My career continued. I had to learn to find balance as a developer and also feel like I belonged on teams that were primarily all CS majors. As I had children I knew I didn’t want to be working more than 40 hours so I had to find ways to ensure my balance. Looking back I probably stayed at my original tech company for many more years than I should have but I learned so much. I grew through all of those experiences and I took that all with me later. One constant was the need to advocate for myself, find new opportunities, and not allow my voice to be quieted.

When I got to a point where I no longer felt challenged, and the open opportunities didn’t seem to offer anything exciting, I knew it was time to move on. This was a very scary prospect and actually took me several years to take action. My years had been spent as an internal application developer and not experiencing products outside those four walls. I was waiting for a great opportunity that made sense; I felt comfortable where I was and worried I wouldn’t have the same success elsewhere. In reality, I was conditioned by those around me to think that the success I had was due to the environment I was in and I wouldn’t experience that elsewhere.

Fast forward to 2018, I experienced workplace sexual harassment. Harassment that was reported and invalidated. This experience made me sick! I no longer came to the office, I refused to be around the offender and ultimately this was the straw that broke the camel’s back. I’m proud of myself for not backing down at this point, for not allowing this experience to prevent me from moving forward. If anything, it lit a fire within me.

An opportunity presented itself to move to another company and build upon the skills I had built over the years and jump over to mobile development using React Native. This frightened me, I talked to so many peers and mentors that I trusted and ultimately made the leap of faith to leave the company that started my adult life and brought me to this point. This decision allowed me to feel like I held my values and integrity and fought for what I believed in.

That mobile development role allowed me to spread my wings, see that I could be wildly successful in another environment. Through these experiences, I’ve learned that being opinionated is ok and that your success is a culmination of the effort you put in and the people you surround yourself with as mentors and advisors.

In my current role I have felt a tremendous amount of growth in a short period of time. A good part of this is culture — finding a team that values individuals for the experiences they have and listens with an open mind. Believe me, I know this can be hard to find, but treasure it when you do! Make it known what they are doing well, give feedback to those around you that help you feel included!

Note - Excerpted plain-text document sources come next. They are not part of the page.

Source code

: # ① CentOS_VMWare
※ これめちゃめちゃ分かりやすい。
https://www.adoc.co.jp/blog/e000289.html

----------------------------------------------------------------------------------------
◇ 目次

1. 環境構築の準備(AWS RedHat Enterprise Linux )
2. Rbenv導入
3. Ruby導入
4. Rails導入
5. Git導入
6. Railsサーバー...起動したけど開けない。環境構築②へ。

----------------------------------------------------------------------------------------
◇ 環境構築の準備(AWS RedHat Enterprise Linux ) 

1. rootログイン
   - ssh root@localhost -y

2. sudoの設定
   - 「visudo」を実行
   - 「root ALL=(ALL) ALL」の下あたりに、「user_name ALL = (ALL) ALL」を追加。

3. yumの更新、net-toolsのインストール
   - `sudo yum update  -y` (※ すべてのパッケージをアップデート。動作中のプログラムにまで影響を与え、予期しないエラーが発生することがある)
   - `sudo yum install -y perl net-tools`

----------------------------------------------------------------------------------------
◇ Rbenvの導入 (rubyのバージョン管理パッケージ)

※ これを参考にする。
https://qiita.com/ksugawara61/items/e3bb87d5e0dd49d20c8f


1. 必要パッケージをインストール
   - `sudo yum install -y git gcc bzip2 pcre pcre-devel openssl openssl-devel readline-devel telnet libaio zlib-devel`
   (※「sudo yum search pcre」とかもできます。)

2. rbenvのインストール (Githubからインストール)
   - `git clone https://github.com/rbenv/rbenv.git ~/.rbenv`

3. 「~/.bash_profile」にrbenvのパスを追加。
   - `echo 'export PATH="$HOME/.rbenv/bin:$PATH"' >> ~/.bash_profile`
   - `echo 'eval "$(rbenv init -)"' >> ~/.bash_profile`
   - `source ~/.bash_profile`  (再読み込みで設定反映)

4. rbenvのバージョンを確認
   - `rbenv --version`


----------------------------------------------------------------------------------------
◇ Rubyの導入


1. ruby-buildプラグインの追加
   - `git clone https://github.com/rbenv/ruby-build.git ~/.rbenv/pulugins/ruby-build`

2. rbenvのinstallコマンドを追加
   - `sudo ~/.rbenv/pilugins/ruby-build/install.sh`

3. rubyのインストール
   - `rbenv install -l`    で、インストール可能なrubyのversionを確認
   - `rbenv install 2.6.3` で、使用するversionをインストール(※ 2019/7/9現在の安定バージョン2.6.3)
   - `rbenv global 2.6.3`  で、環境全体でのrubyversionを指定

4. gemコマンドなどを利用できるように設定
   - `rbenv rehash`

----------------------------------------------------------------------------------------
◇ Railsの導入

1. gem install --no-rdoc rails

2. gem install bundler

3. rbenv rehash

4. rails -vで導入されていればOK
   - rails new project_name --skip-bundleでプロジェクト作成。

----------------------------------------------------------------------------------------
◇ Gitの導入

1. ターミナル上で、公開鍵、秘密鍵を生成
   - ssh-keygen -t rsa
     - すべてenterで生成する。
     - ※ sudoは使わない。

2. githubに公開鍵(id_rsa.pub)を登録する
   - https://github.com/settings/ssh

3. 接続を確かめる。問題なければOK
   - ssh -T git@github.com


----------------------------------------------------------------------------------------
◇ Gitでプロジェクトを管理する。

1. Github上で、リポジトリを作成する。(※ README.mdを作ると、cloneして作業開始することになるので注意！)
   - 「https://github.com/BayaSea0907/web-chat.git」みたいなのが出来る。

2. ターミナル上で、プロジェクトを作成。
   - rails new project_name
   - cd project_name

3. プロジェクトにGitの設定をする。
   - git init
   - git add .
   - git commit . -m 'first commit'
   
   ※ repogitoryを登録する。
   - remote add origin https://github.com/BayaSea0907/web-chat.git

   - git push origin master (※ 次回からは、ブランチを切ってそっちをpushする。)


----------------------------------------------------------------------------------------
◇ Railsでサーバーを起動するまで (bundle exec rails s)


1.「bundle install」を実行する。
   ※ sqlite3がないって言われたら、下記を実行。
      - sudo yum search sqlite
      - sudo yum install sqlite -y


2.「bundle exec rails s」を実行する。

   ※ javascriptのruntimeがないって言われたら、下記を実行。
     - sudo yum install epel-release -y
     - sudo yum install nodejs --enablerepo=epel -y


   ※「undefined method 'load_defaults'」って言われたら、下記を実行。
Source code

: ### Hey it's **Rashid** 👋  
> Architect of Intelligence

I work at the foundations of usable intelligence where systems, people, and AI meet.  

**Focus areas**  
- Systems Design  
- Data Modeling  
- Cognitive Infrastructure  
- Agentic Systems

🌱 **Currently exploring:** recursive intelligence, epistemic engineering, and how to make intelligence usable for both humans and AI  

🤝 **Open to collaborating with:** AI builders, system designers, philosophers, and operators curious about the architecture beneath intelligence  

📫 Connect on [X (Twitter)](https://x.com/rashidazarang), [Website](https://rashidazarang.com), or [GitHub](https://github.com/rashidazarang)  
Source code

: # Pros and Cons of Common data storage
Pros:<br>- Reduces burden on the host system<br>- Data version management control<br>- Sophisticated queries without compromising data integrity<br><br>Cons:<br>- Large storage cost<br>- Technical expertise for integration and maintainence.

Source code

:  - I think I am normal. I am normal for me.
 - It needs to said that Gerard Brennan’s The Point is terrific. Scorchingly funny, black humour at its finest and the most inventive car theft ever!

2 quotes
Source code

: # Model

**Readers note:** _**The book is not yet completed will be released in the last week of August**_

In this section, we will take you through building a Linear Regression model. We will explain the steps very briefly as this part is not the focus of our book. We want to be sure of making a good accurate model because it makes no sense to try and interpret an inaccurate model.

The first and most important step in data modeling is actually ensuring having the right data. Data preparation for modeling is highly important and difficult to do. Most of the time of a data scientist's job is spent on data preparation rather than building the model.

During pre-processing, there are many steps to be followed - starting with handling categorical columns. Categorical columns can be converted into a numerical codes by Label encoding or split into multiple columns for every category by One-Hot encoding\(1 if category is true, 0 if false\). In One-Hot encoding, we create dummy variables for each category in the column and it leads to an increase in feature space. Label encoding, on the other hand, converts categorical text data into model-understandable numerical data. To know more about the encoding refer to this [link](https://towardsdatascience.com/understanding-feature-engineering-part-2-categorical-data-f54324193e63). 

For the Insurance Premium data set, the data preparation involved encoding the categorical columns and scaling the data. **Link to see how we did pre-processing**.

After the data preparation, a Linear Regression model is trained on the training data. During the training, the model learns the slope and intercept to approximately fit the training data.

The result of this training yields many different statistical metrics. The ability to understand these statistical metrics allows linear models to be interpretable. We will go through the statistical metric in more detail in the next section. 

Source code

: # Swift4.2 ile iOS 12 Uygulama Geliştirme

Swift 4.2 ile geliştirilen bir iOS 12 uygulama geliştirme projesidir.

Never settle, don’t stop learning, keep pushing forward for the right change! We don’t get to peek and see what is ahead, we have to use the information and experiences from our past to make the best decisions when we are at the fork in the road.
I am very proud of where I am today. In all honesty, sometimes I want to pinch myself. It’s hard to believe that I’ve been able to share my learnings and experiences on stage and to virtual audiences. Your path might not be traditional and it will likely look different than everyone else’s around you; keep moving forward towards your goals!